[Stored data entries]
-.-.-

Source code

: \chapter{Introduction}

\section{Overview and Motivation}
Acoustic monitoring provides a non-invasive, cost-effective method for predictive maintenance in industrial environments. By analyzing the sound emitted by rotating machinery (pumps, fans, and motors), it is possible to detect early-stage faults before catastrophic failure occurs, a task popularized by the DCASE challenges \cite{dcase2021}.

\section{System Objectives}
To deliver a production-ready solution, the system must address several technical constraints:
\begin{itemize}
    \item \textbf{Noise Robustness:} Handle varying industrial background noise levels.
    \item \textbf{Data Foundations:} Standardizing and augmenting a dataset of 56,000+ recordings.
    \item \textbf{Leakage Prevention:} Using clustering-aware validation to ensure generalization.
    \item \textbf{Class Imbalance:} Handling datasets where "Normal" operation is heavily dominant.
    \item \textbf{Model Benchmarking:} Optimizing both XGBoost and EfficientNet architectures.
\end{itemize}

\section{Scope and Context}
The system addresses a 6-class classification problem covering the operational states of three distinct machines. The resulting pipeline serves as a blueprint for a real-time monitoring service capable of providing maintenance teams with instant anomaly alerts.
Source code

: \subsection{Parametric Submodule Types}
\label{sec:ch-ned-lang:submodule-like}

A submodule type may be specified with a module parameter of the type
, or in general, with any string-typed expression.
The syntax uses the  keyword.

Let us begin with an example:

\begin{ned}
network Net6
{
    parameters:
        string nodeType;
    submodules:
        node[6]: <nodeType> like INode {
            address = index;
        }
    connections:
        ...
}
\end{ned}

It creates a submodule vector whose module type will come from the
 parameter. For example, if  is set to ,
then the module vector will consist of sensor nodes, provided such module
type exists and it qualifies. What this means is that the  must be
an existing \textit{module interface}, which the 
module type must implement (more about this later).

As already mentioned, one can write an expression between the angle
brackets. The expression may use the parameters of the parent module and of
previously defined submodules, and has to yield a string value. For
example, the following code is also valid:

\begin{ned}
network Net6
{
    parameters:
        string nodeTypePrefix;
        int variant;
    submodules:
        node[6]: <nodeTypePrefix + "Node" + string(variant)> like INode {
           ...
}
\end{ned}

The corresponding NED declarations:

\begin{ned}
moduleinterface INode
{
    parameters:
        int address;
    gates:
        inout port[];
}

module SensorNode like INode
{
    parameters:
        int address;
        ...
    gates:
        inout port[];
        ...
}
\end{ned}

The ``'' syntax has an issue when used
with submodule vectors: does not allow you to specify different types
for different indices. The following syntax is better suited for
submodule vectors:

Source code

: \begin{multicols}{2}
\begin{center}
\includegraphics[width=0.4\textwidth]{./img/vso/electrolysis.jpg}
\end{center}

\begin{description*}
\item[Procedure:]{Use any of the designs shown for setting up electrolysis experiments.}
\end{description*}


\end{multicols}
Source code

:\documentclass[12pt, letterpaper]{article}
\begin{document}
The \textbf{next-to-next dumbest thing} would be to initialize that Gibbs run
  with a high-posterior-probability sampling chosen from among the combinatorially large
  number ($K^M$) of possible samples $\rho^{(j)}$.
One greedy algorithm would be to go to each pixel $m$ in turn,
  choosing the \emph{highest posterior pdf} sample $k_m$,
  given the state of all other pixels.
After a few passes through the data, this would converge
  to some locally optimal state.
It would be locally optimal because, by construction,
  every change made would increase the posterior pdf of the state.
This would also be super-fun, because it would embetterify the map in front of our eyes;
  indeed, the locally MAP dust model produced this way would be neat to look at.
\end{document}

-.-.-

» **TASK DIRECTIONS**: Say how many lines of the records include the word "because", and give nothing but the number.

» **TASK OUTPUT**: 2